While FAR Part 3 provides guidance on improper business practices and personal conflicts of interest, it does not currently discuss the contractor's responsibilities with respect to codes of ethics and business conduct or the avoidance of improper business practices. The proposed rule would add a new FAR Subpart 3.10 and establish a new general policy that "Contractors should have a written code of ethics and business conduct." This policy would promote consistency between the FAR and the DoD's existing DFARS provisions regarding contractor standards of conduct, which already include similar policy and procedure recommendations. See DFARS Subpart 203.70.

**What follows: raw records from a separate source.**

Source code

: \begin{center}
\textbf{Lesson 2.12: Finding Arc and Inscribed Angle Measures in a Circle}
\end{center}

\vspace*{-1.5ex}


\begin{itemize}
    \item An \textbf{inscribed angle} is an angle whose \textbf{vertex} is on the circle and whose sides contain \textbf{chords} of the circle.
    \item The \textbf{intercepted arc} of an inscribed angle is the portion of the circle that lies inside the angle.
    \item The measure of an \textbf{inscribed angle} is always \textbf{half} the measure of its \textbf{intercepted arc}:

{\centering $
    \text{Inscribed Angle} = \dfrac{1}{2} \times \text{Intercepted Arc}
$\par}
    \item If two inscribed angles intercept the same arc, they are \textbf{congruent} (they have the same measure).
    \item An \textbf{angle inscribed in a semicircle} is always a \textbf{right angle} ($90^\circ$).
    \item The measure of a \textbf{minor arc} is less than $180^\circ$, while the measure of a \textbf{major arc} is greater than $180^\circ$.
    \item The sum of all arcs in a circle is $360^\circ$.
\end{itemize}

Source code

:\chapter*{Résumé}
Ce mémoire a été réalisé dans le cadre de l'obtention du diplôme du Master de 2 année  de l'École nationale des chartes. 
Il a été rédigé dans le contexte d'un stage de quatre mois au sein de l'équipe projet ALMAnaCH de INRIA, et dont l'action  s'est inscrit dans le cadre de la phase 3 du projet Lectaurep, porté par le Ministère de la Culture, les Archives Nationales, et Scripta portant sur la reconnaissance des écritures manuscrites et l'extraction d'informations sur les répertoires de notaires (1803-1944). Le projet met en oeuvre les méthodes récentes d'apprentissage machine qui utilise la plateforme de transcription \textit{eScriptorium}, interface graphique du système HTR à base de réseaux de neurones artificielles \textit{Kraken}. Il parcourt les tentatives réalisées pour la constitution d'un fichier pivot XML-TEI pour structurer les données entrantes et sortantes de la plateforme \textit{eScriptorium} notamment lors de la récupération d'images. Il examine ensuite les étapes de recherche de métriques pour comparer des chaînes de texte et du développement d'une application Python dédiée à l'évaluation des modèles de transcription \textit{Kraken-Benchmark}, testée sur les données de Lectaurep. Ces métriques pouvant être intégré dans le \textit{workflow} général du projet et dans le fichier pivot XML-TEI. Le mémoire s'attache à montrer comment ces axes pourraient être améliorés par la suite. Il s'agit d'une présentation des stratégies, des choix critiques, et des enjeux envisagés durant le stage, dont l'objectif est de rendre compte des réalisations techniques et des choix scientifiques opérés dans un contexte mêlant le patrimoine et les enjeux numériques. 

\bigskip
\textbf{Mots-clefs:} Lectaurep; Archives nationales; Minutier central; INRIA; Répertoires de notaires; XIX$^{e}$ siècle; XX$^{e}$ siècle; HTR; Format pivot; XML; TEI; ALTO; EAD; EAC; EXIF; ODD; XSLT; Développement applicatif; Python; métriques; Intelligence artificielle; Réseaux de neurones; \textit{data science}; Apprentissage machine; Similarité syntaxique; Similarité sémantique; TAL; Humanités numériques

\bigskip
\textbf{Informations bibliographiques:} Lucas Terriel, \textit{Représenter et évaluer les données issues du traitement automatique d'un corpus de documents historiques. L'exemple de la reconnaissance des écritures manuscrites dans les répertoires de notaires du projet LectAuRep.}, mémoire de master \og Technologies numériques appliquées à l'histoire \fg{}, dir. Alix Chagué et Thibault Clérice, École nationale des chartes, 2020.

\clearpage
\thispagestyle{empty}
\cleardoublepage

The proposed FAR provision would also add a new requirement for contractors that receive awards in excess of the $5,000,000 threshold that have more than 120-day performance periods. The provision would go one step further than merely stating that contractors "should" have certain policies and compliance procedures in place, and instead require those contractors to:

  • Within 30 days of contract award, have a written code of ethics and business conduct in place; and
  • Within 90 days of contract award, have in place an employee ethics and compliance training program and an internal control system to promote compliance with the code of ethics and business conduct.

Although the proposed rule states that the employee training program and internal control system "shall be suitable to the size of the company and its involvement in Government contracting," the proposed rule provides no guidance with respect to such "suitability" concerns. The FAR Councils have suggested that "contractors have the ability to determine the simplicity or complexity and cost of their programs," but there is no reference to such flexibility in the proposed FAR provisions themselves.

Instead, the proposed FAR provisions establish requirements for the contractor's "internal control system" to monitor compliance with the code of ethics and business conduct. For example, at a minimum, the proposed rule would require the system to enable the contractor to:

  • Facilitate timely discovery and disclosure of improper conduct and ensure corrective measures, including disciplinary action, are promptly implemented;
  • Conduct periodic reviews of company business practices, procedures, policies, and internal controls for compliance with the contractor's code of ethics and business conduct and the special requirements of government contracting;
  • Establish an internal reporting mechanism, such as a hotline, for employees to report suspected instances of improper conduct; and
  • Conduct internal and/or external audits as appropriate.

While most well-established contractors may already have programs in place incorporating the general requirements set forth in the regulations, this new rule may cause some hardship for companies entering the federal marketplace.

The proposed rule would also harmonize requirements for when a contractor must display an Office of Inspector General fraud hotline poster, using the $5,000,000 contract award as the threshold. The DoD, General Services Administration and National Aeronautics and Space Administration previously had different threshold requirements. The proposed rule would also exclude commercial item contracts awarded pursuant to FAR Part 12 and contracts to be performed outside the United States from its coverage. Comments on the proposed rule may be submitted to the FAR Secretariat on or before April 17, 2007.

In light of the proposed rule, it would be prudent for government contractors to take a new look at their compliance programs to ensure that they are consistent with its guidance.